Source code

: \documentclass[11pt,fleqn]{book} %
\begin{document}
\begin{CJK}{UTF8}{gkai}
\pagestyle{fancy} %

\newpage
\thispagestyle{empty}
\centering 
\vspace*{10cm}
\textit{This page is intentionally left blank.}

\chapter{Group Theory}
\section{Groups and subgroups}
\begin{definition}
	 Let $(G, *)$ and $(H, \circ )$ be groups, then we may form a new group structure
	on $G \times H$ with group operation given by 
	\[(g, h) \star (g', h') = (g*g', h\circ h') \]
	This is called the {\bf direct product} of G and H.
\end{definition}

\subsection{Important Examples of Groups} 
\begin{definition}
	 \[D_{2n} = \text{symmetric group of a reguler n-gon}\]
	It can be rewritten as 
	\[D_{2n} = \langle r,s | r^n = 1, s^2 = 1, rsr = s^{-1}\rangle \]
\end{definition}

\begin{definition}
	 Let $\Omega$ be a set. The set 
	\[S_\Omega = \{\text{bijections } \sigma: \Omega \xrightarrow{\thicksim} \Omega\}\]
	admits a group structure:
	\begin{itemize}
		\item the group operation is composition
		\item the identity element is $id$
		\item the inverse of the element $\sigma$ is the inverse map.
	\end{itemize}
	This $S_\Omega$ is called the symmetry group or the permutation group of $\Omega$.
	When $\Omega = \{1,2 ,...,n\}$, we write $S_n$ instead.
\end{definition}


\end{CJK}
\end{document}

________________________

■ **Exercise**:
Every line from the line containing "page is intentionally" to the last line of the material above must be repeated exactly, and no other line.

■ **Answer space**:
\textit{This page is intentionally left blank.}

\chapter{Group Theory}
\section{Groups and subgroups}
\begin{definition}
	 Let $(G, *)$ and $(H, \circ )$ be groups, then we may form a new group structure
	on $G \times H$ with group operation given by 
	\[(g, h) \star (g', h') = (g*g', h\circ h') \]
	This is called the {\bf direct product} of G and H.
\end{definition}

\subsection{Important Examples of Groups} 
\begin{definition}
	 \[D_{2n} = \text{symmetric group of a reguler n-gon}\]
	It can be rewritten as 
	\[D_{2n} = \langle r,s | r^n = 1, s^2 = 1, rsr = s^{-1}\rangle \]
\end{definition}

\begin{definition}
	 Let $\Omega$ be a set. The set 
	\[S_\Omega = \{\text{bijections } \sigma: \Omega \xrightarrow{\thicksim} \Omega\}\]
	admits a group structure:
	\begin{itemize}
		\item the group operation is composition
		\item the identity element is $id$
		\item the inverse of the element $\sigma$ is the inverse map.
	\end{itemize}
	This $S_\Omega$ is called the symmetry group or the permutation group of $\Omega$.
	When $\Omega = \{1,2 ,...,n\}$, we write $S_n$ instead.
\end{definition}


\end{CJK}
\end{document}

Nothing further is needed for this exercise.